… The spectator has been led, step by step, towards that night of the senses the only expression of which is a light on a blank screen.
… While the instantaneous success of Journal is undeniable, the aesthetic principles on which it is based are nevertheless the most paradoxical, maybe even the most complex, ever manifest in a sound film. Hence the refrain of those critics, ill-equipped to understand it. ‘”Paradoxical,” they say, “incredible — an unprecedented success that can never be repeated.”
[line break added] Thus they renounce any attempt at explanation and take refuge in the perfect alibi of a stroke of genius. On the other hand, among those whose aesthetic preferences are of a kind with Bresson’s and whom one would have unhesitatingly thought to be his allies, there is a deep sense of disappointment in proportion as they expected greater acts of daring from him.
First, embarrassed, then irritated by the realization of what the director did not do, yet too long in accord with him to be able to change their views on the spot; too caught up in his style to recapture their intellectual virginity which would have left the way open to emotion, they have neither understood nor liked the film.
Thus we find the critical field divided into two extreme groups. At one end those least equipped to understand Journal and who, by the same token, have loved it all the more without knowing why; at the other end those “happy few” who, expecting something different, have not liked it and have failed to understand. It is the strangers to the cinema, the men of letters, amazed that they could so love a film and be capable of freeing their minds of prejudice, who have understood what Bresson had in mind more clearly than anybody.
[ … ]
… Free acts and coincidences are interwoven. Each moment in the film, each set-up, has its own due measure, alike, of freedom and necessity. They all move in the same direction, but separately like iron filings drawn to the overall surface of a magnet. If the word tragedy comes to one’s pen, it is in an opposite sense since we can only be dealing here with a tragedy freely willed. The transcendence of the Bernanos–Bresson universe is not the transcendence of Racinian passion, but the transcendence of grace which is something each of us is free to refuse.
… It’s unlikely that there exists anywhere in the whole of French cinema, perhaps even in all French literature, many moments of a more intense beauty than in the medallion scene between the curé and the countess. Its beauty does not derive from the acting nor from the psychological and dramatic values of the dialogue, nor indeed from its intrinsic meaning. The true dialogue that punctuates the struggle between the inspired priest and a soul in despair is, of its very nature, ineffable. The decisive clashes of their spiritual fencing-match escape us.
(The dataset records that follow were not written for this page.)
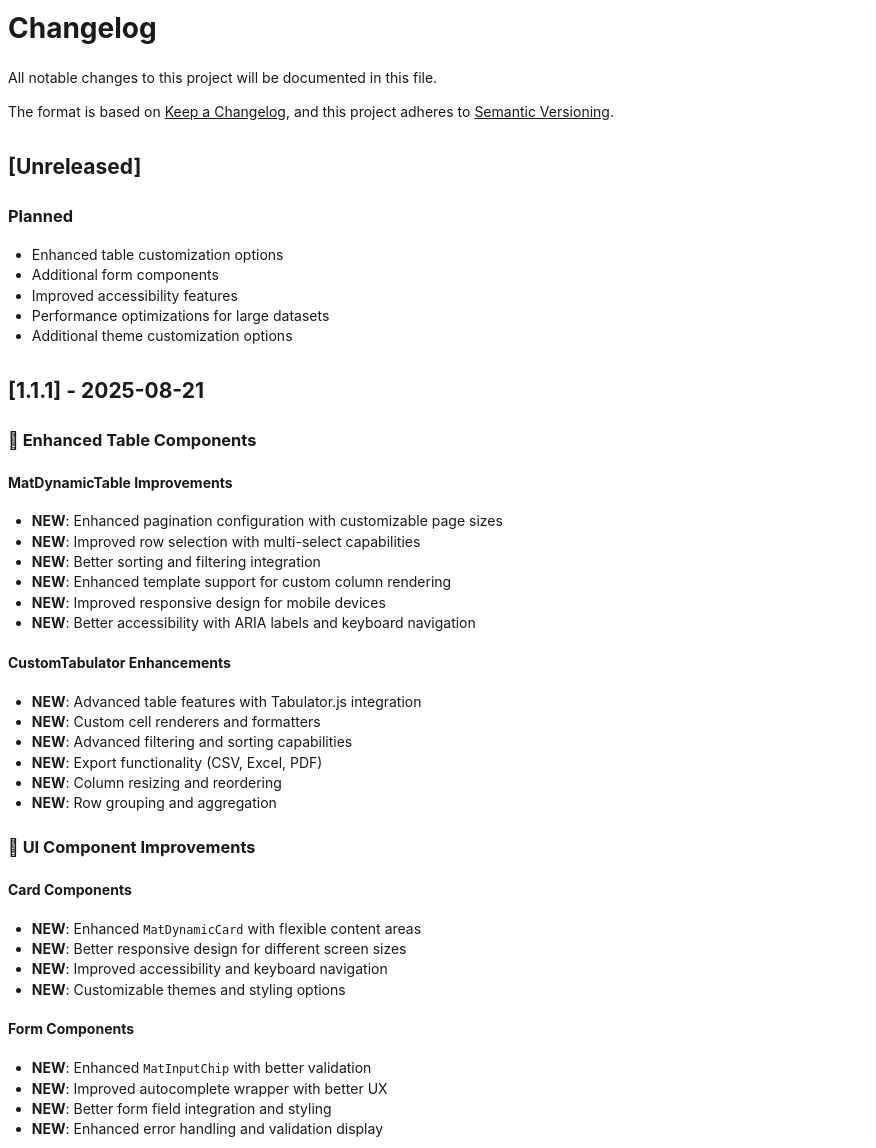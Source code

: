 # Changelog

All notable changes to this project will be documented in this file.

The format is based on [Keep a Changelog](https://keepachangelog.com/en/1.0.0/),
and this project adheres to [Semantic Versioning](https://semver.org/spec/v2.0.0.html).

## [Unreleased]

### Planned

- Enhanced table customization options
- Additional form components
- Improved accessibility features
- Performance optimizations for large datasets
- Additional theme customization options

## [1.1.1] - 2025-08-21

### 🚀 **Enhanced Table Components**

#### **MatDynamicTable Improvements**
- **NEW**: Enhanced pagination configuration with customizable page sizes
- **NEW**: Improved row selection with multi-select capabilities
- **NEW**: Better sorting and filtering integration
- **NEW**: Enhanced template support for custom column rendering
- **NEW**: Improved responsive design for mobile devices
- **NEW**: Better accessibility with ARIA labels and keyboard navigation

#### **CustomTabulator Enhancements**
- **NEW**: Advanced table features with Tabulator.js integration
- **NEW**: Custom cell renderers and formatters
- **NEW**: Advanced filtering and sorting capabilities
- **NEW**: Export functionality (CSV, Excel, PDF)
- **NEW**: Column resizing and reordering
- **NEW**: Row grouping and aggregation

### 🎨 **UI Component Improvements**

#### **Card Components**
- **NEW**: Enhanced `MatDynamicCard` with flexible content areas
- **NEW**: Better responsive design for different screen sizes
- **NEW**: Improved accessibility and keyboard navigation
- **NEW**: Customizable themes and styling options

#### **Form Components**
- **NEW**: Enhanced `MatInputChip` with better validation
- **NEW**: Improved autocomplete wrapper with better UX
- **NEW**: Better form field integration and styling
- **NEW**: Enhanced error handling and validation display
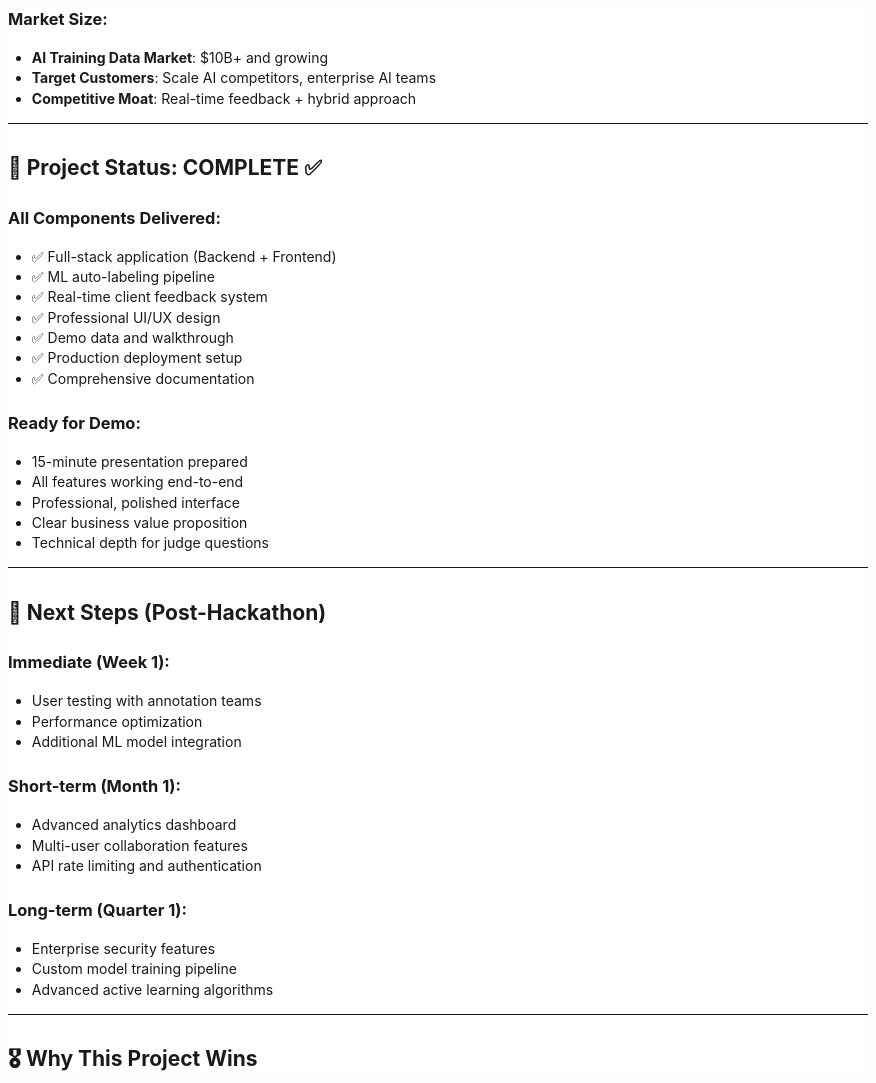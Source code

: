 ### **Market Size**:
- **AI Training Data Market**: $10B+ and growing
- **Target Customers**: Scale AI competitors, enterprise AI teams
- **Competitive Moat**: Real-time feedback + hybrid approach

---

## 🏁 Project Status: COMPLETE ✅

### **All Components Delivered**:
- ✅ Full-stack application (Backend + Frontend)
- ✅ ML auto-labeling pipeline
- ✅ Real-time client feedback system
- ✅ Professional UI/UX design
- ✅ Demo data and walkthrough
- ✅ Production deployment setup
- ✅ Comprehensive documentation

### **Ready for Demo**:
- 15-minute presentation prepared
- All features working end-to-end
- Professional, polished interface
- Clear business value proposition
- Technical depth for judge questions

---

## 🚀 Next Steps (Post-Hackathon)

### **Immediate (Week 1)**:
- User testing with annotation teams
- Performance optimization
- Additional ML model integration

### **Short-term (Month 1)**:
- Advanced analytics dashboard
- Multi-user collaboration features
- API rate limiting and authentication

### **Long-term (Quarter 1)**:
- Enterprise security features
- Custom model training pipeline
- Advanced active learning algorithms

---

## 🎖️ Why This Project Wins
[line break added] Their words announce, or prepare the way for, the fiery touch of grace. There is nothing here then of the flow of words that usually goes with a conversion, while the overpowering severity of the dialogue, its rising tension and its final calm leave us with the conviction that we have been the privileged witnesses of a supernatural storm. The words themselves are so much dead weight, the echo of a silence that is the true dialogue between these two souls; a hint at their secret; the opposite side of the coin, if one dare to say so, of the Divine Countenance.
… I doubt if the individual frames in any other film, taken separately, are so deceptive. Their frequent lack of plastic composition, the awkwardness and static quality of the actors completely mislead one as to their value in the overall film. Moreover, this accretion of effectiveness is not due to the editing. The value of an image does not depend on what precedes or follows it. They accumulate, rather, a static energy, like the parallel leaves of a condenser. Between this and the soundtrack differences of aesthetic potential are set up, the tension of which becomes unbearable.
[line break added] Thus the image-text relationship moves towards its climax, the latter having the advantage. Thus it is that, quite naturally, at the command of an imperious logic, there is nothing more that the image has to communicate except by disappearing. The spectator has been led, step by step, towards that night of the senses the only expression of which is a light on a blank screen.